(Records from a data collection)
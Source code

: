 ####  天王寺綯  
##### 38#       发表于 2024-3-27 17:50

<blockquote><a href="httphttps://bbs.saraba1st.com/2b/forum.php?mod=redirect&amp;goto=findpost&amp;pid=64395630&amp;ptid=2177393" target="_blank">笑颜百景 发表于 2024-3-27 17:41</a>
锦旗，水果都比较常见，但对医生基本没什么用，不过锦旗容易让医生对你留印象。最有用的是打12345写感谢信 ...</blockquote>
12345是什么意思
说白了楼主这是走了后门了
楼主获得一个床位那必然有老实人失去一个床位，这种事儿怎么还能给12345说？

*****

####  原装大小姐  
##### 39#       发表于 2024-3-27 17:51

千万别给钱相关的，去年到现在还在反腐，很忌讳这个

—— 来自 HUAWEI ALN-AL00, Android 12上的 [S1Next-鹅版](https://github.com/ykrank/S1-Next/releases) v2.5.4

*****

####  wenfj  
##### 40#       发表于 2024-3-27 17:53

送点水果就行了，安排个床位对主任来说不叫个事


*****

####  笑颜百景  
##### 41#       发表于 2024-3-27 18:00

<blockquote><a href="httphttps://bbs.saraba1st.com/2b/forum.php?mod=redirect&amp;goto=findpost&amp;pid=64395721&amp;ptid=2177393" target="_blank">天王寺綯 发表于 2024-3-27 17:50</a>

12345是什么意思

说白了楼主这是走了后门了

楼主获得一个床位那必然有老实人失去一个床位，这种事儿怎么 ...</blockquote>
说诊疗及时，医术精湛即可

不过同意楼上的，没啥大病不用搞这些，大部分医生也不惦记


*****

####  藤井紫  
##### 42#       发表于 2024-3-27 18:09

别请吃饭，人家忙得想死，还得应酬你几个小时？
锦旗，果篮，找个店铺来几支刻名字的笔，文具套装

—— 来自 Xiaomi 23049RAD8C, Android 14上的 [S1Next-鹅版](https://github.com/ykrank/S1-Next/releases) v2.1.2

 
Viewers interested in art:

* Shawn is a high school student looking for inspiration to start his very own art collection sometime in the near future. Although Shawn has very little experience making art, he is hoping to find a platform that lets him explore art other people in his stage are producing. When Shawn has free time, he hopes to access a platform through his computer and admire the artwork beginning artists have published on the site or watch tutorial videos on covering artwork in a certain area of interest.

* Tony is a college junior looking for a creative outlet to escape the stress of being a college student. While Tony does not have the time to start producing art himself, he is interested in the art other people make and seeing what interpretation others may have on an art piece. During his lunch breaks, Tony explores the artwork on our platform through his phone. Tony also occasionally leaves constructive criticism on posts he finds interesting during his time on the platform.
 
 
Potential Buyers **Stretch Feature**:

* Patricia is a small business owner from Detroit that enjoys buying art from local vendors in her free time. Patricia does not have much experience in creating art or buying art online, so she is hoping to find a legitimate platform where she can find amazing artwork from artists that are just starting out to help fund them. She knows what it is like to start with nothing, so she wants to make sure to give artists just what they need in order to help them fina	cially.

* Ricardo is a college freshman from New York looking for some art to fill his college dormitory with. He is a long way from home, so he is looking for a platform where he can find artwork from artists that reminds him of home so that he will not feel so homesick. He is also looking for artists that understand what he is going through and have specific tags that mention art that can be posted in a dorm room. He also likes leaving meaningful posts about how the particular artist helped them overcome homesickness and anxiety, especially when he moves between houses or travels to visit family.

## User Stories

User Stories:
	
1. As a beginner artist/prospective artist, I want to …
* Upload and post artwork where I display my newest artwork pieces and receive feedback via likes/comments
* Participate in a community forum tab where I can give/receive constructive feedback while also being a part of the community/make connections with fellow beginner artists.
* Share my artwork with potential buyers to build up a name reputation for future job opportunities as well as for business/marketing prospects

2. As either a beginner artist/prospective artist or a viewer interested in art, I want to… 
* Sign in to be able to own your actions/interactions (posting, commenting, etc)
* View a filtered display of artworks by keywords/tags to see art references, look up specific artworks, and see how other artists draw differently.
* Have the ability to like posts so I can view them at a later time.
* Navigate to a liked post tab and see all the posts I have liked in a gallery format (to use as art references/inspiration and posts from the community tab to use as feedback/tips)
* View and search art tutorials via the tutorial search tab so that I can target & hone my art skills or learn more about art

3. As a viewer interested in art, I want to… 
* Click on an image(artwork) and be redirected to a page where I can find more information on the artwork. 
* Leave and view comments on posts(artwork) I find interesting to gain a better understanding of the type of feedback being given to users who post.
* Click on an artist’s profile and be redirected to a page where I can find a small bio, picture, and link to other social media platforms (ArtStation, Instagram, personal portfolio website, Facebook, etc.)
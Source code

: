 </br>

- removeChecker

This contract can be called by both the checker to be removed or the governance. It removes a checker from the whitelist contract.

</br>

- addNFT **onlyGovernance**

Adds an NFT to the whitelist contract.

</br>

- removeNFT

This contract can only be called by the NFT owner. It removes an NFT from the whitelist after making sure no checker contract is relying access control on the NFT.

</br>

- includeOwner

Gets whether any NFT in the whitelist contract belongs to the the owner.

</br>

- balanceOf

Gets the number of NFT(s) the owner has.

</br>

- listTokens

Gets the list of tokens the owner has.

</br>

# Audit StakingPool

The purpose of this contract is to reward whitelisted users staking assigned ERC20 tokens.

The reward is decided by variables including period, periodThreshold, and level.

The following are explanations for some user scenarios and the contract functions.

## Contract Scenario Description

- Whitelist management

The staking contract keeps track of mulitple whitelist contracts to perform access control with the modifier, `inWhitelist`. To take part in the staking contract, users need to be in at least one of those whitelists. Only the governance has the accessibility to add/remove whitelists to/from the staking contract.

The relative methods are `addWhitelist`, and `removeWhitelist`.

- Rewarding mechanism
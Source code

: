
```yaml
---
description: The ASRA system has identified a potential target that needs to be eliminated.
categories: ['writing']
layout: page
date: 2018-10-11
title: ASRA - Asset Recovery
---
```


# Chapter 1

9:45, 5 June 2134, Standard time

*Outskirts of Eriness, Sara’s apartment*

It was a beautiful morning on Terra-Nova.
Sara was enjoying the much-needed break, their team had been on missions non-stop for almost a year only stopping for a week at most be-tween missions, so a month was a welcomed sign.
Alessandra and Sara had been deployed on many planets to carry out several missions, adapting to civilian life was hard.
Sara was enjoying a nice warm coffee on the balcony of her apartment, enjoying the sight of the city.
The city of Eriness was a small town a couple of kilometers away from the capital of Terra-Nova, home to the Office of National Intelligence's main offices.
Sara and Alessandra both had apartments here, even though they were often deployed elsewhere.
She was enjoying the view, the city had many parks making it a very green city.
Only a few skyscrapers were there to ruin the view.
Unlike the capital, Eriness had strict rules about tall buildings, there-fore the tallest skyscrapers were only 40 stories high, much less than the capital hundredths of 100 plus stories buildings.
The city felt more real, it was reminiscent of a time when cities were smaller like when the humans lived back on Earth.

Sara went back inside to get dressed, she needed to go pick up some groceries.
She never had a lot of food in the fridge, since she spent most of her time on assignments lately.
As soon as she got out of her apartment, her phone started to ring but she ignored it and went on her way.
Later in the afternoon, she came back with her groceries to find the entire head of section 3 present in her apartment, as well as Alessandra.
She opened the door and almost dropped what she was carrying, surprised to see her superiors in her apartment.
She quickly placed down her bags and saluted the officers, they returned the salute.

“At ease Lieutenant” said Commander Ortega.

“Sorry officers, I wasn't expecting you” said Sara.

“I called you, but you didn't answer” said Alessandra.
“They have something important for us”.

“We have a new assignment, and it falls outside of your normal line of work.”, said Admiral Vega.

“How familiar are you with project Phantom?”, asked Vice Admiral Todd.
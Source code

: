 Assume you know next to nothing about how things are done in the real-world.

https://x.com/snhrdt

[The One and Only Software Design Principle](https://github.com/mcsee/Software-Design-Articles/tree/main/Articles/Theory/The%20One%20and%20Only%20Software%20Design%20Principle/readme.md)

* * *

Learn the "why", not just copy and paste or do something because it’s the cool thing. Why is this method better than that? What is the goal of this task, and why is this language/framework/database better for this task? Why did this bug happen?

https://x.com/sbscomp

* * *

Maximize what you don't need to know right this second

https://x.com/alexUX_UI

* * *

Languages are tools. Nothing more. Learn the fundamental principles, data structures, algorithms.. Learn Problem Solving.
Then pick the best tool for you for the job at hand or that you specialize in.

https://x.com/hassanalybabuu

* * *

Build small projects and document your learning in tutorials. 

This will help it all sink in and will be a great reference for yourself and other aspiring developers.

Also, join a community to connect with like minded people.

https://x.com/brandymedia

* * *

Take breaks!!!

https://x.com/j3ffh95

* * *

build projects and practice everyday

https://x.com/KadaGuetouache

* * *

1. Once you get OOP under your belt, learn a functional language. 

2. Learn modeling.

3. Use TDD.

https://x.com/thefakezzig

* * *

» **What is being asked**
Report all lines above with "officers".

» **Solution below**
She quickly placed down her bags and saluted the officers, they returned the salute.
“Sorry officers, I wasn't expecting you” said Sara.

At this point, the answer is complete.